# WORK REQUEST
Copy each line of the data below in which the word "guide" can be found.
======== MATERIAL SUPPLIED ========
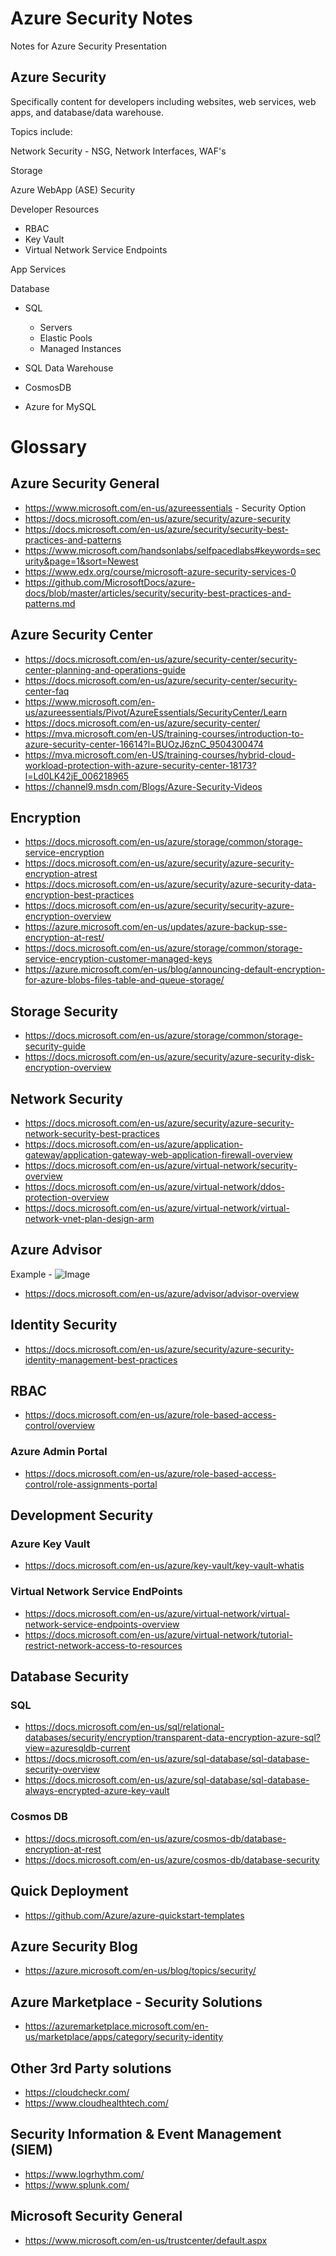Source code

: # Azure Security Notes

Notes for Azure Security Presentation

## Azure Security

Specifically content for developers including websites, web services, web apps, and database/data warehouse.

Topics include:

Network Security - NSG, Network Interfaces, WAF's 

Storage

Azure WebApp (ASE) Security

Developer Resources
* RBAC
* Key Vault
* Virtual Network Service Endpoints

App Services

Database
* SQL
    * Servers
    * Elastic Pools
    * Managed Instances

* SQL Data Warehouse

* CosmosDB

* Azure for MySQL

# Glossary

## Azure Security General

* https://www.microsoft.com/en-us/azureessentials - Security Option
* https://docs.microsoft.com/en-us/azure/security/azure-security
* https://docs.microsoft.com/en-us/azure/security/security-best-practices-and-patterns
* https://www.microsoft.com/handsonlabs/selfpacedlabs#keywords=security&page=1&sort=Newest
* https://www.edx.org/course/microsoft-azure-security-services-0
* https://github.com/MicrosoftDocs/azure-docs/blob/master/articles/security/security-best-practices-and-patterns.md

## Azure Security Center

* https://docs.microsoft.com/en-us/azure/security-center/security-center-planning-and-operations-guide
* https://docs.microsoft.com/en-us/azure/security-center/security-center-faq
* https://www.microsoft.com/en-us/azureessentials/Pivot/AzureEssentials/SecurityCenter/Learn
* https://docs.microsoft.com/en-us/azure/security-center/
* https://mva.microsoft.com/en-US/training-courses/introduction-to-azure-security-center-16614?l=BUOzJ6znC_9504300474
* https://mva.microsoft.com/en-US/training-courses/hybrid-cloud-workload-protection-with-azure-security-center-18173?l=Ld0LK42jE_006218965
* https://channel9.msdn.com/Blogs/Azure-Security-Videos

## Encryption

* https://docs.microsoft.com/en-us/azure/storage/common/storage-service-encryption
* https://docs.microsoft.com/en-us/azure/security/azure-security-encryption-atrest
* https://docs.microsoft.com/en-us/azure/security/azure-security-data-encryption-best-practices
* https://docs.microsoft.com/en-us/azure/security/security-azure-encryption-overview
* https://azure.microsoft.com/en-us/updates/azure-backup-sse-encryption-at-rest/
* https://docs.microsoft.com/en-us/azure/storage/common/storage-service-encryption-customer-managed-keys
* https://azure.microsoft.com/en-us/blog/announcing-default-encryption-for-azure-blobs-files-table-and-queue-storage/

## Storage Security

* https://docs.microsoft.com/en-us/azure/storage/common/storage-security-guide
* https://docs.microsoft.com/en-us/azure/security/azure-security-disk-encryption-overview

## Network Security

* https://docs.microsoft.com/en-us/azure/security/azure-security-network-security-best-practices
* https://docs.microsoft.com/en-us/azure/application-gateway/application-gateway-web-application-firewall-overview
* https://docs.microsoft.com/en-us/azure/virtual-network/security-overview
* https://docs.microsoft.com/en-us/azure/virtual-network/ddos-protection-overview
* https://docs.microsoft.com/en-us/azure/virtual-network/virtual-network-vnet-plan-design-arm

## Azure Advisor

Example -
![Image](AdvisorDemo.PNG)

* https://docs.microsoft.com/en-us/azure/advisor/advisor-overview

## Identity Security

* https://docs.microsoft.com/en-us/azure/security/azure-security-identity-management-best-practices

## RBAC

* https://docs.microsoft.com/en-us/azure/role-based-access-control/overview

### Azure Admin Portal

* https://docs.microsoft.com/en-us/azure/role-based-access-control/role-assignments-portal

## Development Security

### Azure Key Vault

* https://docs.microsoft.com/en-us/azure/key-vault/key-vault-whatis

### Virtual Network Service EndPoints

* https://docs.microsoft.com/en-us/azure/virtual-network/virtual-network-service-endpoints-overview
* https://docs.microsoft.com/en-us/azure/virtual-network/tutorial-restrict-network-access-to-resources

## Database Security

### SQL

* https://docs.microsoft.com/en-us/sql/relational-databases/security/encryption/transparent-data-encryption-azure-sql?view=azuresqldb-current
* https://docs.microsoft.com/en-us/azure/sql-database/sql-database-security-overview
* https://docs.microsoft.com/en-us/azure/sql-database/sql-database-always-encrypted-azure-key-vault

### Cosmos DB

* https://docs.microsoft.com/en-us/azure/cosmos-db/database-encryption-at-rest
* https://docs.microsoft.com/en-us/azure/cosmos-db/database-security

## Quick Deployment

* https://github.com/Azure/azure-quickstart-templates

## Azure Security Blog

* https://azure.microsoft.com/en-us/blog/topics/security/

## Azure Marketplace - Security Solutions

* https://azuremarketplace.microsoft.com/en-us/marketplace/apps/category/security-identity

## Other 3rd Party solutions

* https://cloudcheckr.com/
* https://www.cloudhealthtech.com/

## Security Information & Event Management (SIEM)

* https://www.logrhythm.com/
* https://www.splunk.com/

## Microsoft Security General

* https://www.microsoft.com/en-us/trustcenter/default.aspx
========
======== MATERIAL SUPPLIED ========
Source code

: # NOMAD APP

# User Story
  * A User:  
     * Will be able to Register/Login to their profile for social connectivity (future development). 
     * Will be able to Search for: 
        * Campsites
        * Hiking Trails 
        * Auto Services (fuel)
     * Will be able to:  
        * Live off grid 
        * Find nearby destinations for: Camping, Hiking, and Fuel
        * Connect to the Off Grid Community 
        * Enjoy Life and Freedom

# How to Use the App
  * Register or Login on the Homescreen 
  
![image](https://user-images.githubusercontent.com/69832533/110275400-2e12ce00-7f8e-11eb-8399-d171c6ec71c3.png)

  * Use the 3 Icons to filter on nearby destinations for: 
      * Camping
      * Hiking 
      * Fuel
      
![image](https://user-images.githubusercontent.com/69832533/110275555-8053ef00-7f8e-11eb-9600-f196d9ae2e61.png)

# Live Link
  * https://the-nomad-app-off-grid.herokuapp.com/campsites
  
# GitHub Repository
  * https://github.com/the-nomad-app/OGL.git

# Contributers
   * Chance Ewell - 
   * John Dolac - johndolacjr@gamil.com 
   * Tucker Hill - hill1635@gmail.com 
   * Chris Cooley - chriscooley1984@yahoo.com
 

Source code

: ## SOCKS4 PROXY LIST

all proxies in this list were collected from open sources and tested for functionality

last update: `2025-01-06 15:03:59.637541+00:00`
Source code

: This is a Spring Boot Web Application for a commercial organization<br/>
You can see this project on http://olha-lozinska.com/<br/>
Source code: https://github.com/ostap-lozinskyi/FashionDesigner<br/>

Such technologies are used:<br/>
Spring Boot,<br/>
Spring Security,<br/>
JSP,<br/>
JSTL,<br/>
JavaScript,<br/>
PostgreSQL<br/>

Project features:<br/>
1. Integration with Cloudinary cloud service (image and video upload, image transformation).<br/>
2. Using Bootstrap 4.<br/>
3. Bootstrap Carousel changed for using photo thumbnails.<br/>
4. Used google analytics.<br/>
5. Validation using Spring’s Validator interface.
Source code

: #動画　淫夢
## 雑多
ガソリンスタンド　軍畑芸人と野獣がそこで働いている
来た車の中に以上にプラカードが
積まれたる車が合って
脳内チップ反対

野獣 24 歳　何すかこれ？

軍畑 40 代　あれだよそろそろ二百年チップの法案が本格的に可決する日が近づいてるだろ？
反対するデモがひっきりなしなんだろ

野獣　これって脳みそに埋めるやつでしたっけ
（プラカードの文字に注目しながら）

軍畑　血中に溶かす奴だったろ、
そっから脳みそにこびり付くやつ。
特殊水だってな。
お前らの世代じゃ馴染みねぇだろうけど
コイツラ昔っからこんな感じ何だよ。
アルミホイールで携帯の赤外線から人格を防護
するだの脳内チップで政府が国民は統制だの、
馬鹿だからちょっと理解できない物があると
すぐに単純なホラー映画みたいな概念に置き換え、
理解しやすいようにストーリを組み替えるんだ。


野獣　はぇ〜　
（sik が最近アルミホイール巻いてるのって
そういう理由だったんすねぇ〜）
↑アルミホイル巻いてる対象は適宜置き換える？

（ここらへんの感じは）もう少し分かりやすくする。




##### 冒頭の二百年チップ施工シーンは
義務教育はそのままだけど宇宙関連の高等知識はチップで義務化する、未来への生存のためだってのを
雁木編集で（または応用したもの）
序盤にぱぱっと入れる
========
# ANSWER TO THE PROBLEM
* https://docs.microsoft.com/en-us/azure/security-center/security-center-planning-and-operations-guide
* https://docs.microsoft.com/en-us/azure/storage/common/storage-security-guide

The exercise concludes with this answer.